The benefit of this system over an auto-light/dark bulb (we have one of these over the front door, which switches itself on after dark) is that when we reverse the car into the driveway, the reversing light is bright enough to turn off the auto-light/dark bulb. This wont recover until its either seen a light/dark cycle or we power cycle the unit. So just when we need the light on, we are thrust back into darkness.

Convinced? ...well I had to at least try to justify it.


  1. Just commenting to let you know I got this very idea working using the Python "ephem" module which allows for astronomical calculations eg. sunrise and sunset can be calculated for the current day, based on latitude, longitude and elevation. In my case, it is saving me a ton load of money as I have the Energenie sockets hooked into 2 oil heaters in the conservatory. They now only come on at night, going off during the day.
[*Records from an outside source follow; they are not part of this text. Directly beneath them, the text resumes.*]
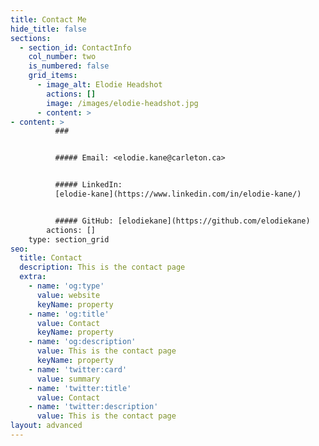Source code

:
 ```yaml
---
title: Contact Me
hide_title: false
sections:
  - section_id: ContactInfo
    col_number: two
    is_numbered: false
    grid_items:
      - image_alt: Elodie Headshot
        actions: []
        image: /images/elodie-headshot.jpg
      - content: >
- content: >
          ###


          ##### Email: <elodie.kane@carleton.ca>


          ##### LinkedIn:
          [elodie-kane](https://www.linkedin.com/in/elodie-kane/)


          ##### GitHub: [elodiekane](https://github.com/elodiekane)
        actions: []
    type: section_grid
seo:
  title: Contact
  description: This is the contact page
  extra:
    - name: 'og:type'
      value: website
      keyName: property
    - name: 'og:title'
      value: Contact
      keyName: property
    - name: 'og:description'
      value: This is the contact page
      keyName: property
    - name: 'twitter:card'
      value: summary
    - name: 'twitter:title'
      value: Contact
    - name: 'twitter:description'
      value: This is the contact page
layout: advanced
---
```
    Pretty pleased with the result. Do not have to rely on light-sensitive switches or any of that nonsense; all nicely calculated and automatically adapts to the changing daylight period throughout the year. :)

    1. Sounds like a great application for this idea (...and there seem to be Python libraries for just about anything).

      My automatic light just runs without any attention...except when the clocks changed last March. I had a silly bug in my program, and the light began coming on earlier and earlier each day. But its all right now.